**YOUR INSTRUCTIONS:** Would you output the entries below only from the line containing "SYPhotoPickerLibrary is available" through the line containing "Permission is hereby", exactly as they stand and with both ends included?
- Opening Delimiter -
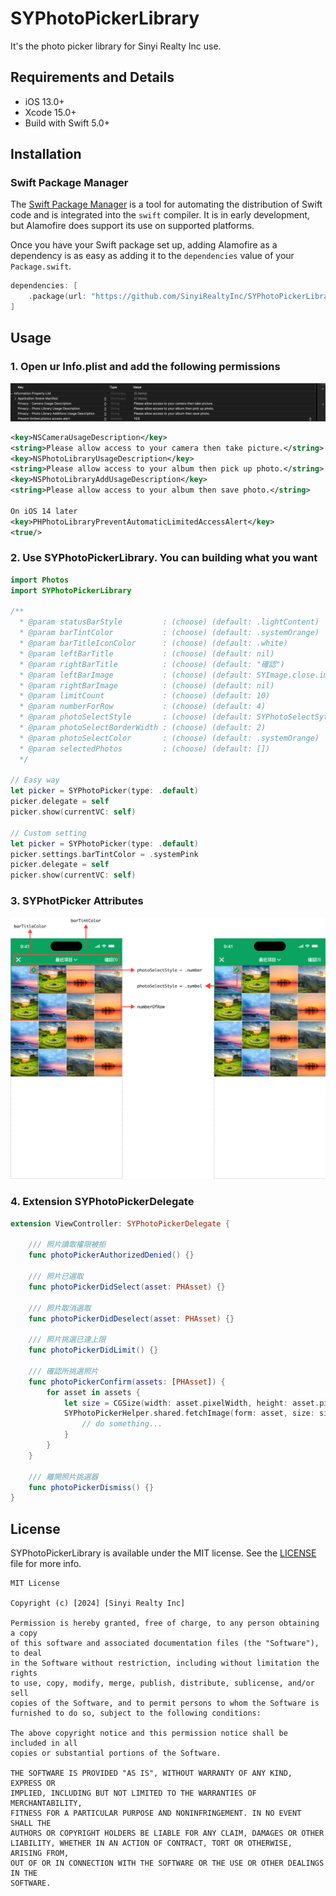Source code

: # SYPhotoPickerLibrary

It's the photo picker library for Sinyi Realty Inc use.

## Requirements and Details

- iOS 13.0+
- Xcode 15.0+
- Build with Swift 5.0+

## Installation

### Swift Package Manager

The [Swift Package Manager](https://swift.org/package-manager/) is a tool for automating the distribution of Swift code and is integrated into the `swift` compiler. It is in early development, but Alamofire does support its use on supported platforms.

Once you have your Swift package set up, adding Alamofire as a dependency is as easy as adding it to the `dependencies` value of your `Package.swift`.

```swift
dependencies: [
    .package(url: "https://github.com/SinyiRealtyInc/SYPhotoPickerLibrary", .upToNextMajor(from: "1.0.9"))
]
```

## Usage

### 1. Open ur Info.plist and add the following permissions

![Photo Permission](https://github.com/SinyiRealtyInc/SYPhotoPickerLibrary/blob/main/Resource/lib-img-0.png)

```xml
<key>NSCameraUsageDescription</key>
<string>Please allow access to your camera then take picture.</string>
<key>NSPhotoLibraryUsageDescription</key>
<string>Please allow access to your album then pick up photo.</string>
<key>NSPhotoLibraryAddUsageDescription</key>
<string>Please allow access to your album then save photo.</string>

On iOS 14 later
<key>PHPhotoLibraryPreventAutomaticLimitedAccessAlert</key>
<true/>
```

### 2. Use SYPhotoPickerLibrary. You can building what you want

```swift
import Photos
import SYPhotoPickerLibrary

/**
  * @param statusBarStyle         : (choose) (default: .lightContent)
  * @param barTintColor           : (choose) (default: .systemOrange)     
  * @param barTitleIconColor      : (choose) (default: .white) 
  * @param leftBarTitle           : (choose) (default: nil)
  * @param rightBarTitle          : (choose) (default: "確認")
  * @param leftBarImage           : (choose) (default: SYImage.close.image)
  * @param rightBarImage          : (choose) (default: nil)
  * @param limitCount             : (choose) (default: 10)
  * @param numberForRow           : (choose) (default: 4)
  * @param photoSelectStyle       : (choose) (default: SYPhotoSelectSytle.number)
  * @param photoSelectBorderWidth : (choose) (default: 2)
  * @param photoSelectColor       : (choose) (default: .systemOrange)
  * @param selectedPhotos         : (choose) (default: [])
  */

// Easy way
let picker = SYPhotoPicker(type: .default)
picker.delegate = self
picker.show(currentVC: self)

// Custom setting
let picker = SYPhotoPicker(type: .default)
picker.settings.barTintColor = .systemPink
picker.delegate = self
picker.show(currentVC: self)
```

### 3. SYPhotPicker Attributes

![SYPhotPicker Attributes](https://github.com/SinyiRealtyInc/SYPhotoPickerLibrary/blob/main/Resource/lib-img-1.png)

### 4. Extension SYPhotoPickerDelegate

```swift
extension ViewController: SYPhotoPickerDelegate {
    
    /// 照片讀取權限被拒
    func photoPickerAuthorizedDenied() {}
    
    /// 照片已選取
    func photoPickerDidSelect(asset: PHAsset) {}
    
    /// 照片取消選取
    func photoPickerDidDeselect(asset: PHAsset) {}
    
    /// 照片挑選已達上限
    func photoPickerDidLimit() {}
    
    /// 確認所挑選照片
    func photoPickerConfirm(assets: [PHAsset]) {
        for asset in assets {
            let size = CGSize(width: asset.pixelWidth, height: asset.pixelHeight)
            SYPhotoPickerHelper.shared.fetchImage(form: asset, size: size) { image in
                // do something...
            }
        }
    }
    
    /// 離開照片挑選器
    func photoPickerDismiss() {}
}
```

## License

SYPhotoPickerLibrary is available under the MIT license. See the [LICENSE](LICENSE) file for more info.

    MIT License

    Copyright (c) [2024] [Sinyi Realty Inc]

    Permission is hereby granted, free of charge, to any person obtaining a copy
    of this software and associated documentation files (the "Software"), to deal
    in the Software without restriction, including without limitation the rights
    to use, copy, modify, merge, publish, distribute, sublicense, and/or sell
    copies of the Software, and to permit persons to whom the Software is
    furnished to do so, subject to the following conditions:

    The above copyright notice and this permission notice shall be included in all
    copies or substantial portions of the Software.

    THE SOFTWARE IS PROVIDED "AS IS", WITHOUT WARRANTY OF ANY KIND, EXPRESS OR
    IMPLIED, INCLUDING BUT NOT LIMITED TO THE WARRANTIES OF MERCHANTABILITY,
    FITNESS FOR A PARTICULAR PURPOSE AND NONINFRINGEMENT. IN NO EVENT SHALL THE
    AUTHORS OR COPYRIGHT HOLDERS BE LIABLE FOR ANY CLAIM, DAMAGES OR OTHER
    LIABILITY, WHETHER IN AN ACTION OF CONTRACT, TORT OR OTHERWISE, ARISING FROM,
    OUT OF OR IN CONNECTION WITH THE SOFTWARE OR THE USE OR OTHER DEALINGS IN THE
    SOFTWARE.

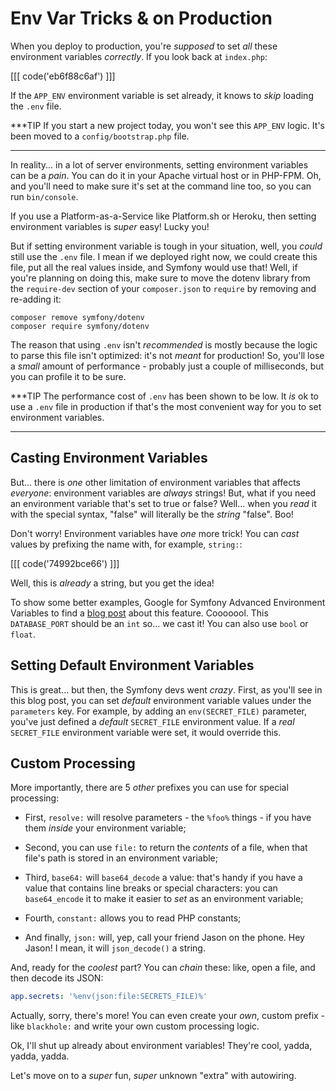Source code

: # Env Var Tricks & on Production

When you deploy to production, you're *supposed* to set *all* these environment
variables *correctly*. If you look back at `index.php`:

[[[ code('eb6f88c6af') ]]]

If the `APP_ENV` environment variable is set already, it knows to *skip* loading
the `.env` file.

***TIP
If you start a new project today, you won't see this `APP_ENV` logic. It's
been moved to a `config/bootstrap.php` file.
***

In reality... in a lot of server environments, setting environment variables can
be a *pain*. You can do it in your Apache virtual host or in PHP-FPM. Oh, and you'll
need to make sure it's set at the command line too, so you can run `bin/console`.

If you use a Platform-as-a-Service like Platform.sh or Heroku, then setting environment
variables is *super* easy! Lucky you!

But if setting environment variable is tough in your situation, well, you *could*
still use the `.env` file. I mean if we deployed right now, we could create this
file, put all the real values inside, and Symfony would use that! Well, if you're
planning on doing this, make sure to move the dotenv library from the `require-dev`
section of your `composer.json` to `require` by removing and re-adding it:

```terminal-silent
composer remove symfony/dotenv
composer require symfony/dotenv
```

The reason that using `.env` isn't *recommended* is mostly because the logic to
parse this file isn't optimized: it's not *meant* for production! So, you'll lose
a *small* amount of performance - probably just a couple of milliseconds, but you
can profile it to be sure.

***TIP
The performance cost of `.env` has been shown to be low. It *is* ok to use
a `.env` file in production if that's the most convenient way for you to set
environment variables.
***

## Casting Environment Variables

But... there is *one* other limitation of environment variables that affects
*everyone*: environment variables are *always* strings! But, what if you need an
environment variable that's set to true or false? Well... when you *read* it with
the special syntax, "false" will literally be the *string* "false". Boo!

Don't worry! Environment variables have *one* more trick! You can *cast* values
by prefixing the name with, for example, `string:`:

[[[ code('74992bce66') ]]]

Well, this is *already* a string, but you get the idea!

To show some better examples, Google for Symfony Advanced Environment Variables to
find a [blog post][advanced_env_vars] about this feature. Cooooool. This `DATABASE_PORT`
should be an `int` so... we cast it! You can also use `bool` or `float`.

## Setting Default Environment Variables

This is great... but then, the Symfony devs went *crazy*. First, as you'll see in
this blog post, you can set *default* environment variable values under the
`parameters` key. For example, by adding an `env(SECRET_FILE)` parameter, you've
just defined a *default* `SECRET_FILE` environment value. If a *real* `SECRET_FILE`
environment variable were set, it would override this.

## Custom Processing

More importantly, there are 5 *other* prefixes you can use for special processing:

* First, `resolve:` will resolve parameters - the `%foo%` things - if you have them
  *inside* your environment variable;

* Second, you can use `file:` to return the *contents* of a file, when that file's path
  is stored in an environment variable;

* Third, `base64:` will `base64_decode` a value: that's handy if you have a value that
  contains line breaks or special characters: you can `base64_encode` it to make
  it easier to *set* as an environment variable;

* Fourth, `constant:` allows you to read PHP constants;

* And finally, `json:` will, yep, call your friend Jason on the phone. Hey Jason!
  I mean, it will `json_decode()` a string.

And, ready for the *coolest* part? You can *chain* these: like, open a file, and
then decode its JSON:

```yaml
app.secrets: '%env(json:file:SECRETS_FILE)%'
```

Actually, sorry, there's more! You can even create your *own*, custom prefix - like
`blackhole:` and write your own custom processing logic.

Ok, I'll shut up already about environment variables! They're cool, yadda, yadda, yadda.

Let's move on to a *super* fun, *super* unknown "extra" with autowiring.


[advanced_env_vars]: https://symfony.com/blog/new-in-symfony-3-4-advanced-environment-variables
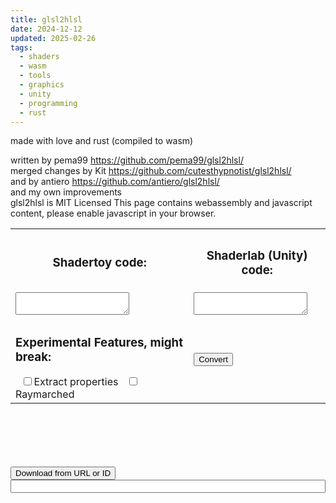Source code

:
 ```yaml
---
title: glsl2hlsl
date: 2024-12-12
updated: 2025-02-26
tags:
  - shaders
  - wasm
  - tools
  - graphics
  - unity
  - programming
  - rust
---
```


made with love and rust (compiled to wasm)

written by pema99 https://github.com/pema99/glsl2hlsl/ \
merged changes by Kit https://github.com/cutesthypnotist/glsl2hlsl/ \
and by antiero https://github.com/antiero/glsl2hlsl/ \
and my own improvements \
glsl2hlsl is MIT Licensed
<noscript>This page contains webassembly and javascript content, please enable javascript in your browser.</noscript>

<div class="areas">
  <table>
    <tr>
      <th><h3>Shadertoy code:</h3></th>
      <th><h3>Shaderlab (Unity) code:</h3></th>
    </tr>
    <tr>
      <td><textarea id="in"></textarea></td>
      <td><textarea id="out"></textarea></td>
    </tr>
    <tr>
      <td>
        <h3>Experimental Features, might break:</h3>
        <input type="checkbox" id="extract" style="margin-left:5%;">Extract properties
        <input type="checkbox" id="raymarch" style="margin-left:5%;">Raymarched
      </td>
      <td><input id="convert" type="button" value="Convert"></td>
    </tr>
  </table>
</div>
<br>
<br>
<br>
<div id="links"></div>
<br>
<br>
<input id="download" type="button" value="Download from URL or ID">
<input id="shader" style="width:100%">
<br>
<br>
<br>
<link href="./glsl2hlsl.css" rel="stylesheet" type="text/css">
<script src="/js/glsl2hlsl.js"></script>
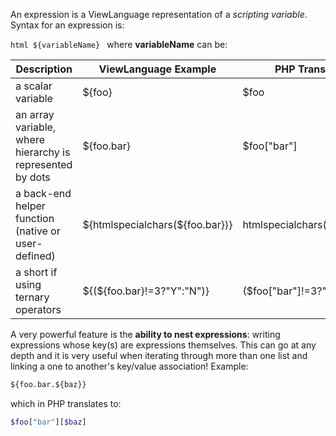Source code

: An expression is a ViewLanguage representation of a *scripting variable*. Syntax for an expression is:

```html ${variableName} ```
where **variableName** can be:

| Description | ViewLanguage Example | PHP Translation |
| --- | --- | --- |
| a scalar variable | ${foo} | $foo |
| an array variable, where hierarchy is represented by dots | ${foo.bar} | $foo["bar"] |
| a back-end helper function (native or user-defined) | ${htmlspecialchars(${foo.bar})} | htmlspecialchars($foo["bar"]) |
| a short if using ternary operators | ${(${foo.bar}!=3?"Y":"N")} | ($foo["bar"]!=3?"Y":"N") |

A very powerful feature is the **ability to nest expressions**: writing expressions whose key(s) are expressions themselves. This can go at any depth and it is very useful when iterating through more than one list and linking a one to another's key/value association! Example: 
```html
${foo.bar.${baz}}
```
which in PHP translates to:
```php
$foo["bar"][$baz]
```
- Closing Delimiter -
**WRITTEN SOLUTION:**
SYPhotoPickerLibrary is available under the MIT license. See the [LICENSE](LICENSE) file for more info.

    MIT License

    Copyright (c) [2024] [Sinyi Realty Inc]

    Permission is hereby granted, free of charge, to any person obtaining a copy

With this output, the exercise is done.